If you’re a massive enterprise, you’ve earned the ability to swing for the fences and miss. Badly. So badly that you trip and somehow your pants fall down, as if in a child’s cartoon. As an example of this in action, consider such mega-whiffs as the Apple Newton, Google’s Glass, or Microsoft’s Zune. It’s not just tech companies either. Perhaps synonymous with the corporate flop was Ford’s Edsel. And yet, Apple, Google, Microsoft, and Ford are still scraping by.
They have this luxury whereas those of us in small groups and firms really don’t. We aren’t able to spend years and tens of millions of dollars working on a piece of software only discover that “oops, no one likes that as constituted, so we’d better do something completely different.” We can’t gamble that way.
Static analysis is built in flexibility. If you charge out of the gate doing the right kind of static analysis from the get-go, you’ll have valuable feedback from day one. You’ll know if you’re creating problematic dependencies, baking in anti-patterns or incurring technical debt. These are the sorts of things that prevent you from pivoting your software as you go and learn more about your domain and customers. If you keep them out of your software, you’re creating a badly needed hedge against spectacular, small-business-killing flops.

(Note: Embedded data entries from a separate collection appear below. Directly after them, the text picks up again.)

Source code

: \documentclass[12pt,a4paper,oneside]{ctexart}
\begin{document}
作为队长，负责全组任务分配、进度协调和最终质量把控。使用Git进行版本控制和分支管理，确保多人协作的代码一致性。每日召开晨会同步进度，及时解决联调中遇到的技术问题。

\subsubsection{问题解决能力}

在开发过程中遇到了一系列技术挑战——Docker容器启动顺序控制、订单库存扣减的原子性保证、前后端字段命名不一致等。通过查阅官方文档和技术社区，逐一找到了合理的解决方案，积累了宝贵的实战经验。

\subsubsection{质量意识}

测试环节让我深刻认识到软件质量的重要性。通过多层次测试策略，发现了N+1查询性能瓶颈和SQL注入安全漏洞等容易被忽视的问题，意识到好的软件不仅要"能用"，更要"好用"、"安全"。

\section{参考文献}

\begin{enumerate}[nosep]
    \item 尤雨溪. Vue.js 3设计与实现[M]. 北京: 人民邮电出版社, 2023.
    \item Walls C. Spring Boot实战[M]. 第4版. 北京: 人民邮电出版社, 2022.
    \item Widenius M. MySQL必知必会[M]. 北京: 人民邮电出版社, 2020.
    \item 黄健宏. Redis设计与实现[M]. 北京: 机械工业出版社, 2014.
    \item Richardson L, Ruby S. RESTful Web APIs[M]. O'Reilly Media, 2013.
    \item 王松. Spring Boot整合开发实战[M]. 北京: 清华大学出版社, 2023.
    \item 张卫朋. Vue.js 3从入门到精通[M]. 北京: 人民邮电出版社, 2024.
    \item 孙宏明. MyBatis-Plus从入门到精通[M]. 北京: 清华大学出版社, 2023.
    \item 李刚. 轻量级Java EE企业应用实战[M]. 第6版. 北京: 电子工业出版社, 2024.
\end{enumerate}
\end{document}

Going to market with a dud isn’t the only way to fail, of course. But if you keep your software free of cruft, you’ll have a much better chance of avoiding that particular fate.
Skills Development Capacity
Another luxury afforded to massive companies by virtue of their size and scale is the ability to offer training and career development to their people. It’s not that small business can’t or don’t ever do this, but those dollars are going to be a lot more precious to them and harder to give up. Enterprises often fly people to training courses, bring in firms to run boot camps, or hire quasi-permanent consultants to coach their teams. As a smaller organization, your company is more likely to purchase Pluralsight subscriptions or find videos on youtube. Maybe, if you’re lucky, it’ll pop for a conference.

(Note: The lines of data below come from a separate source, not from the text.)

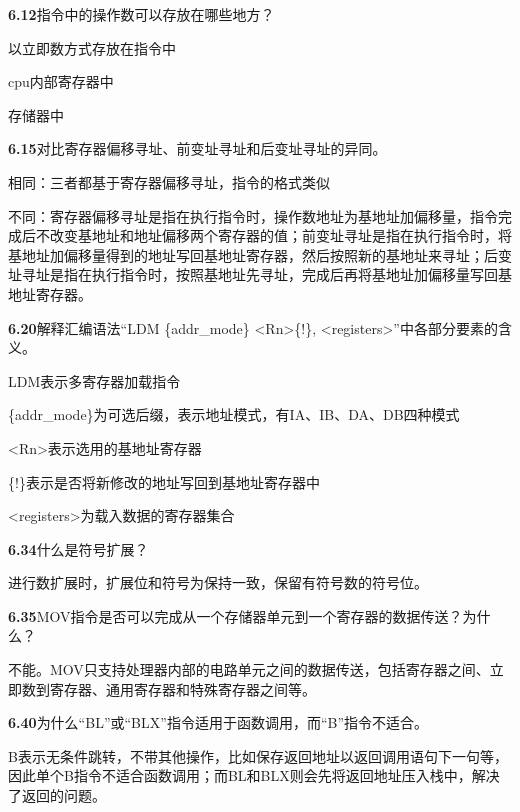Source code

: \documentclass{article}
\begin{document}
    \noindent\textbf{6.12}指令中的操作数可以存放在哪些地方？\par
     以立即数方式存放在指令中\par
     cpu内部寄存器中\par
     存储器中
    \\[4pt]\par

    \noindent\textbf{6.15}对比寄存器偏移寻址、前变址寻址和后变址寻址的异同。\par
    相同：三者都基于寄存器偏移寻址，指令的格式类似\par
    不同：寄存器偏移寻址是指在执行指令时，操作数地址为基地址加偏移量，指令完成后不改变基地址和地址偏移两个寄存器的值；前变址寻址是指在执行指令时，将基地址加偏移量得到的地址写回基地址寄存器，然后按照新的基地址来寻址；后变址寻址是指在执行指令时，按照基地址先寻址，完成后再将基地址加偏移量写回基地址寄存器。
    \\[4pt]\par

    \noindent\textbf{6.20}解释汇编语法“LDM \{addr\_mode\} <Rn>\{!\}, <registers>”中各部分要素的含义。\par
     LDM表示多寄存器加载指令\par
     \{addr\_mode\}为可选后缀，表示地址模式，有IA、IB、DA、DB四种模式\par
     <Rn>表示选用的基地址寄存器\par
     \{!\}表示是否将新修改的地址写回到基地址寄存器中\par
     <registers>为载入数据的寄存器集合
    \\[4pt]\par

    \noindent\textbf{6.34}什么是符号扩展？\par
    进行数扩展时，扩展位和符号为保持一致，保留有符号数的符号位。
    \\[4pt]\par

    \noindent\textbf{6.35}MOV指令是否可以完成从一个存储器单元到一个寄存器的数据传送？为什么？\par
    不能。MOV只支持处理器内部的电路单元之间的数据传送，包括寄存器之间、立即数到寄存器、通用寄存器和特殊寄存器之间等。
    \\[4pt]\par

    \noindent\textbf{6.40}为什么“BL”或“BLX”指令适用于函数调用，而“B”指令不适合。\par
    B表示无条件跳转，不带其他操作，比如保存返回地址以返回调用语句下一句等，因此单个B指令不适合函数调用；而BL和BLX则会先将返回地址压入栈中，解决了返回的问题。
    \\[4pt]\par
\end{document}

Static analysis tools offer an undercover benefit here. They provide a whole lot of valuable feedback about rules, best practices, and goals to go after, and they do it by incenting developers to experiment and find ways to make their code compliant. This is valuable, on the job learning that will stay with them and help up their skill set. It’s not quite the same as hiring an experienced consultant to come in and work with them in real time, but it’s not a bad substitute, either.
Another thing that I’ve observed about large organizations is that they tend to have architects. A lot of architects. Teams of architects. Hierarchies of architects. I wouldn’t be surprised if you could dig up someone, somewhere, with the title “Architecture Architect.” Point is, these large firms tend to create intense specialization among their work forces, including having people who really, truly specialize in architecture (which is largely about dependency and complexity management).

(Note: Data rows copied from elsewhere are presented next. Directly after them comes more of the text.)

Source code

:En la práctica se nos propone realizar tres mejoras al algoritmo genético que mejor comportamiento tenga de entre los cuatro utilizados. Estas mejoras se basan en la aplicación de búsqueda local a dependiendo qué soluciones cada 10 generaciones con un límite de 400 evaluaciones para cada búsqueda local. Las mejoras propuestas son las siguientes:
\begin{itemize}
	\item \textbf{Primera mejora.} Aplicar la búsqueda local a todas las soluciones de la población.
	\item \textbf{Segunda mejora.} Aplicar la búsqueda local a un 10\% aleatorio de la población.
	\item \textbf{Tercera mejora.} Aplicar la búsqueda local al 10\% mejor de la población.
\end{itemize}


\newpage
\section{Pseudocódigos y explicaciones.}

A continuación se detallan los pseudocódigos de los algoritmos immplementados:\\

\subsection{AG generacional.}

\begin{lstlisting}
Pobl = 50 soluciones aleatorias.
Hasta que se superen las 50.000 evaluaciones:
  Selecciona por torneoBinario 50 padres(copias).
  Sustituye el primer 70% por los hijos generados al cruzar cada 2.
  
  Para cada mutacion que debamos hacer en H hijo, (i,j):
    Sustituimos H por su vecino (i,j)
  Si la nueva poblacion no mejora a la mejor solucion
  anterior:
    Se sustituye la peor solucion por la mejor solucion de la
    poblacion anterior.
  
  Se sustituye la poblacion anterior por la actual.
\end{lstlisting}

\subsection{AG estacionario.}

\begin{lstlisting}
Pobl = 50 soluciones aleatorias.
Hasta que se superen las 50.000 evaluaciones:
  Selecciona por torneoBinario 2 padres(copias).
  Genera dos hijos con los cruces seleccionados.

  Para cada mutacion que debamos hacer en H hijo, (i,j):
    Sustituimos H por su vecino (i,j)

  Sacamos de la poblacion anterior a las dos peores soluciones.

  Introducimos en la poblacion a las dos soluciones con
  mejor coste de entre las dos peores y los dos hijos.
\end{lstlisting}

Your company probably can’t afford to have people wandering the halls, focused on nothing but the dependency structure of your code. But arming your developers with a static analysis tool like NDepend can, once they’re practiced using it, simulate architectural specialty with a remarkable degree of effectiveness. You don’t need to make a bunch of specialized hires to have a team that speaks intelligently about afferent coupling, cyclomatic complexity, and method cohesion.
A Parting Metaphor
Small businesses invest a lot in solutions that democratize the expensive. They employ managed services solutions and they put things into the cloud because doing so allows them to scale from almost nothing to as much as they need. Managed services companies, web hosting outfits, and cloud providers essentially offer a single payer model to the little guys out there, and the little guys can now have access to server farms and web scale, where they couldn’t have previously.
That offers an interesting parallel to a static analysis tool like NDepend. In the past, to have specialization within your walls, you would have needed to hire expensive, renowned employees or high priced consultants. You might have needed to requisition custom analyses of your code base, done by teams of architect-level people. Now, you can spend a few hundred dollars and have a pretty decent facsimile of all that.
You can cultivate in small company or group an impressive degree of architectural expertise and understanding with a strategic investment in the right kind of tooling. And this kind of tooling is available to all in a way that it wouldn’t have been, historically.